• [WORK INSTRUCTION]: Each entry is to be reproduced verbatim, and images are to be omitted.

(Stored items)
□ □ □ □ □ □ □

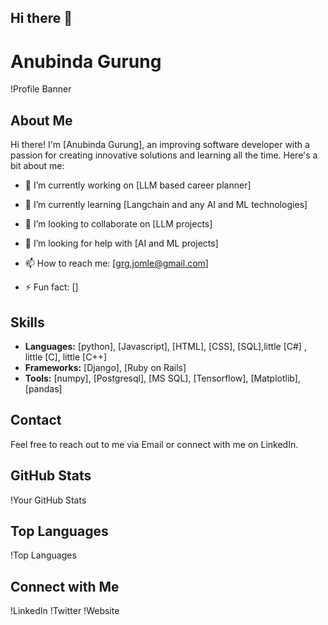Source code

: ## Hi there 👋

<!--
**Anugrg/Anugrg** is a ✨ _special_ ✨ repository because its `README.md` (this file) appears on your GitHub profile.

Here are some ideas to get you started:

- 🔭 I’m currently working on ...
- 🌱 I’m currently learning ...
- 👯 I’m looking to collaborate on ...
- 🤔 I’m looking for help with ...
- 💬 Ask me about ...
- 📫 How to reach me: ...
- 😄 Pronouns: ...
- ⚡ Fun fact: ...
-->
# Anubinda Gurung

!Profile Banner

## About Me
Hi there! I'm [Anubinda Gurung], an improving software developer with a passion for creating innovative solutions and learning all the time. Here's a bit about me:

- 🔭 I’m currently working on [LLM based career planner]
- 🌱 I’m currently learning [Langchain and any AI and ML technologies]
- 👯 I’m looking to collaborate on [LLM projects]
- 🤔 I’m looking for help with [AI and ML projects]

- 📫 How to reach me: [grg.jomle@gmail.com]
- ⚡ Fun fact: []

## Skills
- **Languages:** [python], [Javascript], [HTML], [CSS], [SQL],little [C#] , little [C], little [C++]
- **Frameworks:** [Django], [Ruby on Rails]
- **Tools:** [numpy], [Postgresql], [MS SQL], [Tensorflow], [Matplotlib], [pandas]
## Contact
Feel free to reach out to me via Email or connect with me on LinkedIn.

## GitHub Stats
!Your GitHub Stats

## Top Languages
!Top Languages

## Connect with Me
!LinkedIn
!Twitter
!Website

□ □ □ □ □ □ □

• [SOLVED EXERCISE]:
Source code

: ## Hi there 👋

<!--
**Anugrg/Anugrg** is a ✨ _special_ ✨ repository because its `README.md` (this file) appears on your GitHub profile.

Here are some ideas to get you started:

- 🔭 I’m currently working on ...
- 🌱 I’m currently learning ...
- 👯 I’m looking to collaborate on ...
- 🤔 I’m looking for help with ...
- 💬 Ask me about ...
- 📫 How to reach me: ...
- 😄 Pronouns: ...
- ⚡ Fun fact: ...
-->
# Anubinda Gurung

!Profile Banner

## About Me
Hi there! I'm [Anubinda Gurung], an improving software developer with a passion for creating innovative solutions and learning all the time. Here's a bit about me:

- 🔭 I’m currently working on [LLM based career planner]
- 🌱 I’m currently learning [Langchain and any AI and ML technologies]
- 👯 I’m looking to collaborate on [LLM projects]
- 🤔 I’m looking for help with [AI and ML projects]

- 📫 How to reach me: [grg.jomle@gmail.com]
- ⚡ Fun fact: []

## Skills
- **Languages:** [python], [Javascript], [HTML], [CSS], [SQL],little [C#] , little [C], little [C++]
- **Frameworks:** [Django], [Ruby on Rails]
- **Tools:** [numpy], [Postgresql], [MS SQL], [Tensorflow], [Matplotlib], [pandas]
## Contact
Feel free to reach out to me via Email or connect with me on LinkedIn.

## GitHub Stats
!Your GitHub Stats

## Top Languages
!Top Languages

## Connect with Me
!LinkedIn
!Twitter
!Website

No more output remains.